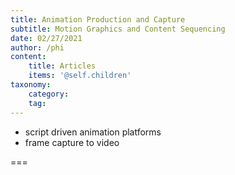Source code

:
 ```yaml
---
title: Animation Production and Capture
subtitle: Motion Graphics and Content Sequencing
date: 02/27/2021
author: /phi
content:
    title: Articles
    items: '@self.children'
taxonomy:
    category: 
    tag: 
---
```


- script driven animation platforms
- frame capture to video

===


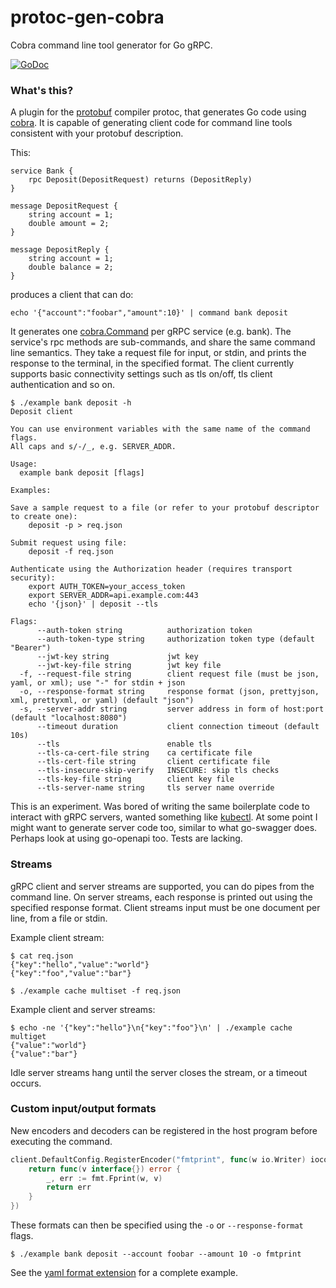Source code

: # protoc-gen-cobra

Cobra command line tool generator for Go gRPC.

[![GoDoc](https://godoc.org/github.com/NathanBaulch/protoc-gen-cobra?status.svg)](https://godoc.org/github.com/NathanBaulch/protoc-gen-cobra)

### What's this?

A plugin for the [protobuf](https://github.com/google/protobuf) compiler protoc, that generates Go code using [cobra](https://github.com/spf13/cobra). It is capable of generating client code for command line tools consistent with your protobuf description.

This:

```
service Bank {
	rpc Deposit(DepositRequest) returns (DepositReply)
}

message DepositRequest {
	string account = 1;
	double amount = 2;
}

message DepositReply {
	string account = 1;
	double balance = 2;
}
```

produces a client that can do:

```
echo '{"account":"foobar","amount":10}' | command bank deposit
```

It generates one [cobra.Command](https://godoc.org/github.com/spf13/cobra#Command) per gRPC service (e.g. bank). The service's rpc methods are sub-commands, and share the same command line semantics. They take a request file for input, or stdin, and prints the response to the terminal, in the specified format. The client currently supports basic connectivity settings such as tls on/off, tls client authentication and so on.

```
$ ./example bank deposit -h
Deposit client

You can use environment variables with the same name of the command flags.
All caps and s/-/_, e.g. SERVER_ADDR.

Usage:
  example bank deposit [flags]

Examples:

Save a sample request to a file (or refer to your protobuf descriptor to create one):
	deposit -p > req.json

Submit request using file:
	deposit -f req.json

Authenticate using the Authorization header (requires transport security):
	export AUTH_TOKEN=your_access_token
	export SERVER_ADDR=api.example.com:443
	echo '{json}' | deposit --tls

Flags:
      --auth-token string          authorization token
      --auth-token-type string     authorization token type (default "Bearer")
      --jwt-key string             jwt key
      --jwt-key-file string        jwt key file
  -f, --request-file string        client request file (must be json, yaml, or xml); use "-" for stdin + json
  -o, --response-format string     response format (json, prettyjson, xml, prettyxml, or yaml) (default "json")
  -s, --server-addr string         server address in form of host:port (default "localhost:8080")
      --timeout duration           client connection timeout (default 10s)
      --tls                        enable tls
      --tls-ca-cert-file string    ca certificate file
      --tls-cert-file string       client certificate file
      --tls-insecure-skip-verify   INSECURE: skip tls checks
      --tls-key-file string        client key file
      --tls-server-name string     tls server name override
```

This is an experiment. Was bored of writing the same boilerplate code to interact with gRPC servers, wanted something like [kubectl](http://kubernetes.io/docs/user-guide/kubectl-overview/). At some point I might want to generate server code too, similar to what go-swagger does. Perhaps look at using go-openapi too. Tests are lacking.

### Streams

gRPC client and server streams are supported, you can do pipes from the command line. On server streams, each response is printed out using the specified response format. Client streams input must be one document per line, from a file or stdin.

Example client stream:

```
$ cat req.json
{"key":"hello","value":"world"}
{"key":"foo","value":"bar"}

$ ./example cache multiset -f req.json
```

Example client and server streams:

```
$ echo -ne '{"key":"hello"}\n{"key":"foo"}\n' | ./example cache multiget
{"value":"world"}
{"value":"bar"}
```

Idle server streams hang until the server closes the stream, or a timeout occurs.

### Custom input/output formats

New encoders and decoders can be registered in the host program before executing the command.

```go
client.DefaultConfig.RegisterEncoder("fmtprint", func(w io.Writer) iocodec.Encoder {
	return func(v interface{}) error {
		_, err := fmt.Fprint(w, v)
		return err
	}
})
```

These formats can then be specified using the `-o` or `--response-format` flags.

```
$ ./example bank deposit --account foobar --amount 10 -o fmtprint
```

See the [yaml format extension](iocodec/yaml/init.go) for a complete example.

◆ ◆ ◆

From the records above, transcribe without alteration every line from the one with "Cobra command line" to the one with "### What's this?", inclusive.

Cobra command line tool generator for Go gRPC.

[![GoDoc](https://godoc.org/github.com/NathanBaulch/protoc-gen-cobra?status.svg)](https://godoc.org/github.com/NathanBaulch/protoc-gen-cobra)

### What's this?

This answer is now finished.